= Your objective =
Your task is to tally the lines of the listing containing the word "getSiteMembershipRequestForPerson" and report the figure alone.

= Records provided =

........

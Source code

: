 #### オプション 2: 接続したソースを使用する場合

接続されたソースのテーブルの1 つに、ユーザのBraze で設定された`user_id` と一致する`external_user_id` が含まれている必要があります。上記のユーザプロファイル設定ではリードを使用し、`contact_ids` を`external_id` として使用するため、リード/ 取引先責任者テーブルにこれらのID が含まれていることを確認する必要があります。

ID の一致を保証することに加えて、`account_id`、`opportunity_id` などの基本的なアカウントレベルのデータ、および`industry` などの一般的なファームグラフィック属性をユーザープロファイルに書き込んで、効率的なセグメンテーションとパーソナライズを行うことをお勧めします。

........

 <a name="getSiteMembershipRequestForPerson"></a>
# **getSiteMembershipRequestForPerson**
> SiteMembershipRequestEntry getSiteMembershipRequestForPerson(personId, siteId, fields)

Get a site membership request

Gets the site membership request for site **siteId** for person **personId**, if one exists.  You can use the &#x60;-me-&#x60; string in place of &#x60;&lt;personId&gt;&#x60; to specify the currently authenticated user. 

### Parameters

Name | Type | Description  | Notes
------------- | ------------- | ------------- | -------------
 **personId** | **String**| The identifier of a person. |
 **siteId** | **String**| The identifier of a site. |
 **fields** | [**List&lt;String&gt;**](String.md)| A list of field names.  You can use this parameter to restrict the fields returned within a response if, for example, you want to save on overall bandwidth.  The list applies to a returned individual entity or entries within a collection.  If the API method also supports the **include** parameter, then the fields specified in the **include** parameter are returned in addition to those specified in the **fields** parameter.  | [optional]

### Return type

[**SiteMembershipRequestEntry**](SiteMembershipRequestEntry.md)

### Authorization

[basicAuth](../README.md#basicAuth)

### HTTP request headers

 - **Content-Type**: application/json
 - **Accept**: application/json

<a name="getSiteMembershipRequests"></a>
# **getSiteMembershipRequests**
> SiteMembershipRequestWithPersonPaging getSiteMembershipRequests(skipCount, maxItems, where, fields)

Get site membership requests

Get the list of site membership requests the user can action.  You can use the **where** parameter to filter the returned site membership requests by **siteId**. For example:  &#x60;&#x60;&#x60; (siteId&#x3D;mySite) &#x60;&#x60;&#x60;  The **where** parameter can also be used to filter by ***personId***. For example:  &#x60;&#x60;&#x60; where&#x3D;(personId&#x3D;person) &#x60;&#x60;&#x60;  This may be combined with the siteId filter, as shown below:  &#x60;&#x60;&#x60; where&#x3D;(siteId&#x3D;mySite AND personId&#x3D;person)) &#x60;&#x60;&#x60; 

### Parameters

........

= Exercise result =
3